Теперь, когда базовые правила установлены, добавьте основные правила Naxsi, которые определяют действия сервера в случаях, когда запрос URL не отвечает базовым правилам. Создайте файл naxsi.rules в каталоге /etc/nginx/. Для этого используйте следующую команду, чтобы открыть файл в текстовом редакторе nano (вы можете использовать другой текстовый редактор).

sudo nano /etc/nginx/naxsi.rules

Добавьте следующий блок кода, который определяет основные правила:

SecRulesEnabled;
DeniedUrl "/error.html";
## Check for all the rules
CheckRule "$SQL >= 8" BLOCK;
CheckRule "$RFI >= 8" BLOCK;
CheckRule "$TRAVERSAL >= 4" BLOCK;
CheckRule "$EVADE >= 4" BLOCK;
CheckRule "$XSS >= 8" BLOCK;

Этот код определяет DeniedUrl – URL-адрес NAXSI, на который модуль будет перенаправлять заблокированные запросы. Файл также включает контрольный список различных видов атак, которые должен блокировать NAXSI, включая SQL-инъекции, межсайтовый скриптинг (XSS) и удаленное включение файлов (RFI).
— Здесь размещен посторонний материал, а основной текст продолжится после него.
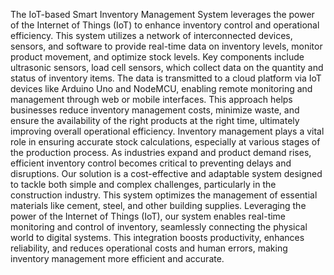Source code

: The IoT-based Smart Inventory Management System leverages the power of the Internet of Things (IoT) to enhance inventory control and operational efficiency. 
This system utilizes a network of interconnected devices, sensors, and software to provide real-time data on inventory levels, monitor product movement, and optimize stock levels. Key components include ultrasonic sensors, load cell sensors, which collect data on the quantity and status of inventory items. The data is transmitted to a cloud platform via IoT devices like Arduino Uno and NodeMCU, enabling remote monitoring and management through web or mobile interfaces. This approach helps businesses reduce inventory management costs, minimize waste, and ensure the availability of the right products at the right time, ultimately improving overall operational efficiency.
Inventory management plays a vital role in ensuring accurate stock calculations, especially at various stages of the production process. As industries expand and product demand rises, efficient inventory control becomes critical to preventing delays and disruptions.
Our solution is a cost-effective and adaptable system designed to tackle both simple and complex challenges, particularly in the construction industry. This system optimizes the management of essential materials like cement, steel, and other building supplies. Leveraging the power of the Internet of Things (IoT), our system enables real-time monitoring and control of inventory, seamlessly connecting the physical world to digital systems. This integration boosts productivity, enhances reliability, and reduces operational costs and human errors, making inventory management more efficient and accurate.
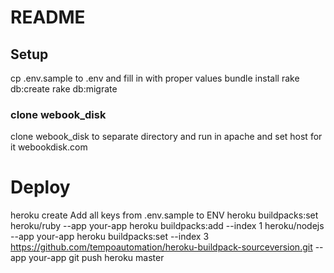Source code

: # README

## Setup 
cp .env.sample to .env and fill in with proper values
bundle install
rake db:create
rake db:migrate

### clone webook_disk
clone webook_disk to separate directory and run in apache and set host for it webookdisk.com

# Deploy
heroku create
Add all keys from .env.sample to ENV
heroku buildpacks:set heroku/ruby --app your-app
heroku buildpacks:add --index 1 heroku/nodejs --app your-app
heroku buildpacks:set --index 3 https://github.com/tempoautomation/heroku-buildpack-sourceversion.git --app your-app
git push heroku master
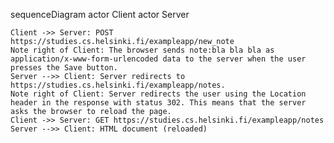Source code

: sequenceDiagram
    actor Client
    actor Server

    Client ->> Server: POST https://studies.cs.helsinki.fi/exampleapp/new_note
    Note right of Client: The browser sends note:bla bla bla as application/x-www-form-urlencoded data to the server when the user presses the Save button.
    Server -->> Client: Server redirects to https://studies.cs.helsinki.fi/exampleapp/notes.
    Note right of Client: Server redirects the user using the Location header in the response with status 302. This means that the server asks the browser to reload the page.
    Client ->> Server: GET https://studies.cs.helsinki.fi/exampleapp/notes
    Server -->> Client: HTML document (reloaded)
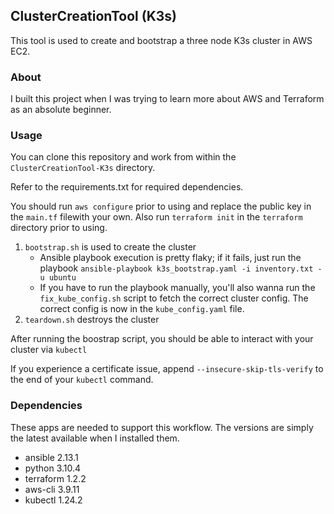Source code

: ## ClusterCreationTool (K3s)
This tool is used to create and bootstrap a three node K3s cluster in AWS EC2. 

### About
I built this project when I was trying to learn more about AWS and Terraform as an absolute beginner. 

### Usage
You can clone this repository and work from within the `ClusterCreationTool-K3s` directory.

Refer to the requirements.txt for required dependencies.

You should run `aws configure` prior to using and replace the public key in the `main.tf` filewith your own. Also run `terraform init` in the `terraform` directory prior to using.

1. `bootstrap.sh` is used to create the cluster
	* Ansible playbook execution is pretty flaky; if it fails, just run the playbook `ansible-playbook k3s_bootstrap.yaml -i inventory.txt -u ubuntu` 
	* If you have to run the playbook manually, you'll also wanna run the `fix_kube_config.sh` script to fetch the correct cluster config. The correct config is now in the `kube_config.yaml` file.
2. `teardown.sh` destroys the cluster

After running the boostrap script, you should be able to interact with your cluster via `kubectl`

If you experience a certificate issue, append `--insecure-skip-tls-verify` to the end of your `kubectl` command.

### Dependencies
These apps are needed to support this workflow. The versions are simply the latest available when I installed them.
- ansible 2.13.1
- python 3.10.4
- terraform 1.2.2
- aws-cli 3.9.11
- kubectl 1.24.2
После того как вы добавили код в файл, сохраните его и выйдите из текстового редактора.

Поскольку вы перенаправили заблокированные запросы в /error.html, теперь вы можете создать файл error.html внутри каталога / usr / html, чтобы предоставить целевую страницу. Откройте файл в текстовом редакторе:

sudo nano /usr/html/error.html

Добавьте в него такой HTML-код, чтобы создать веб-страницу, где пользователь сможет узнать, что его запрос был заблокирован.

<html>
<head>
<title>Blocked By NAXSI</title>
</head>
<body>
<div style="text-align: center">
<h1>Malicious Request</h1>
<hr>
<p>This Request Has Been Blocked By NAXSI.</p>
</div>
</body>
</html>

Сохраните и закройте файл.

Затем откройте конфигурационный файл Nginx, /etc/nginx/nginx.conf.

sudo nano /etc/nginx/nginx.conf

Добавьте конфигурационные файлы NAXSI в конфигурацию Nginx, чтобы веб-сервер знал, как использовать NAXSI. Для этого вставьте выделенные строки кода в раздел http файла nginx.conf:

. . .
http {
include       mime.types;
include /etc/nginx/naxsi_core.rules;

include /etc/nginx/conf.d/*.conf;


include /etc/nginx/sites-enabled/*;

default_type  application/octet-stream;
. . .

Затем найдите в этом файле раздел server и добавьте в него эту выделенную стоку:

. . .
server {
listen       80;
server_name  localhost;
#charset koi8-r;
#access_log  logs/host.access.log  main;
location / {
include /etc/nginx/naxsi.rules;
root   html;
index  index.html index.htm;
}
. . .

Теперь брандмауэр блокирует соответствующие вредоносные запросы при запуске веб-сервера. Затем вы можете написать сценарий запуска, чтобы убедиться, что Nginx запускается при перезагрузке сервера.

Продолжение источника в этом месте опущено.